What is required -
Pictures aside, please retype the whole listing word for word.

Stored data section start

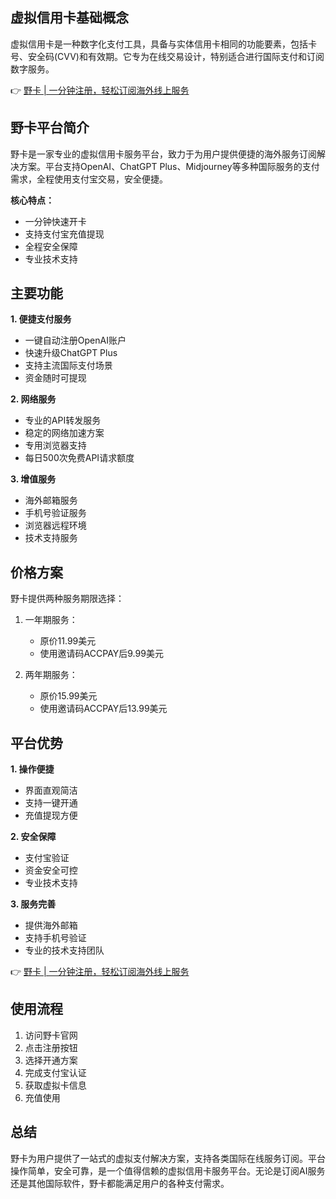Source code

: ## 虚拟信用卡基础概念

虚拟信用卡是一种数字化支付工具，具备与实体信用卡相同的功能要素，包括卡号、安全码(CVV)和有效期。它专为在线交易设计，特别适合进行国际支付和订阅数字服务。

👉 [野卡 | 一分钟注册，轻松订阅海外线上服务](https://bit.ly/bewildcard)

## 野卡平台简介

野卡是一家专业的虚拟信用卡服务平台，致力于为用户提供便捷的海外服务订阅解决方案。平台支持OpenAI、ChatGPT Plus、Midjourney等多种国际服务的支付需求，全程使用支付宝交易，安全便捷。

**核心特点：**
- 一分钟快速开卡
- 支持支付宝充值提现
- 全程安全保障
- 专业技术支持

## 主要功能

**1. 便捷支付服务**
- 一键自动注册OpenAI账户
- 快速升级ChatGPT Plus
- 支持主流国际支付场景
- 资金随时可提现

**2. 网络服务**
- 专业的API转发服务
- 稳定的网络加速方案
- 专用浏览器支持
- 每日500次免费API请求额度

**3. 增值服务**
- 海外邮箱服务
- 手机号验证服务
- 浏览器远程环境
- 技术支持服务

## 价格方案

野卡提供两种服务期限选择：

1. 一年期服务：
   - 原价11.99美元
   - 使用邀请码ACCPAY后9.99美元

2. 两年期服务：
   - 原价15.99美元
   - 使用邀请码ACCPAY后13.99美元

## 平台优势

**1. 操作便捷**
- 界面直观简洁
- 支持一键开通
- 充值提现方便

**2. 安全保障**
- 支付宝验证
- 资金安全可控
- 专业技术支持

**3. 服务完善**
- 提供海外邮箱
- 支持手机号验证
- 专业的技术支持团队

👉 [野卡 | 一分钟注册，轻松订阅海外线上服务](https://bit.ly/bewildcard)

## 使用流程

1. 访问野卡官网
2. 点击注册按钮
3. 选择开通方案
4. 完成支付宝认证
5. 获取虚拟卡信息
6. 充值使用

## 总结

野卡为用户提供了一站式的虚拟支付解决方案，支持各类国际在线服务订阅。平台操作简单，安全可靠，是一个值得信赖的虚拟信用卡服务平台。无论是订阅AI服务还是其他国际软件，野卡都能满足用户的各种支付需求。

Stored data section end

Answer to this problem -
Source code

: ## 虚拟信用卡基础概念

虚拟信用卡是一种数字化支付工具，具备与实体信用卡相同的功能要素，包括卡号、安全码(CVV)和有效期。它专为在线交易设计，特别适合进行国际支付和订阅数字服务。

👉 [野卡 | 一分钟注册，轻松订阅海外线上服务](https://bit.ly/bewildcard)

## 野卡平台简介

野卡是一家专业的虚拟信用卡服务平台，致力于为用户提供便捷的海外服务订阅解决方案。平台支持OpenAI、ChatGPT Plus、Midjourney等多种国际服务的支付需求，全程使用支付宝交易，安全便捷。

**核心特点：**
- 一分钟快速开卡
- 支持支付宝充值提现
- 全程安全保障
- 专业技术支持

## 主要功能

**1. 便捷支付服务**
- 一键自动注册OpenAI账户
- 快速升级ChatGPT Plus
- 支持主流国际支付场景
- 资金随时可提现

**2. 网络服务**
- 专业的API转发服务
- 稳定的网络加速方案
- 专用浏览器支持
- 每日500次免费API请求额度

**3. 增值服务**
- 海外邮箱服务
- 手机号验证服务
- 浏览器远程环境
- 技术支持服务

## 价格方案

野卡提供两种服务期限选择：

1. 一年期服务：
   - 原价11.99美元
   - 使用邀请码ACCPAY后9.99美元

2. 两年期服务：
   - 原价15.99美元
   - 使用邀请码ACCPAY后13.99美元

## 平台优势

**1. 操作便捷**
- 界面直观简洁
- 支持一键开通
- 充值提现方便

**2. 安全保障**
- 支付宝验证
- 资金安全可控
- 专业技术支持

**3. 服务完善**
- 提供海外邮箱
- 支持手机号验证
- 专业的技术支持团队

👉 [野卡 | 一分钟注册，轻松订阅海外线上服务](https://bit.ly/bewildcard)

## 使用流程

1. 访问野卡官网
2. 点击注册按钮
3. 选择开通方案
4. 完成支付宝认证
5. 获取虚拟卡信息
6. 充值使用

## 总结

野卡为用户提供了一站式的虚拟支付解决方案，支持各类国际在线服务订阅。平台操作简单，安全可靠，是一个值得信赖的虚拟信用卡服务平台。无论是订阅AI服务还是其他国际软件，野卡都能满足用户的各种支付需求。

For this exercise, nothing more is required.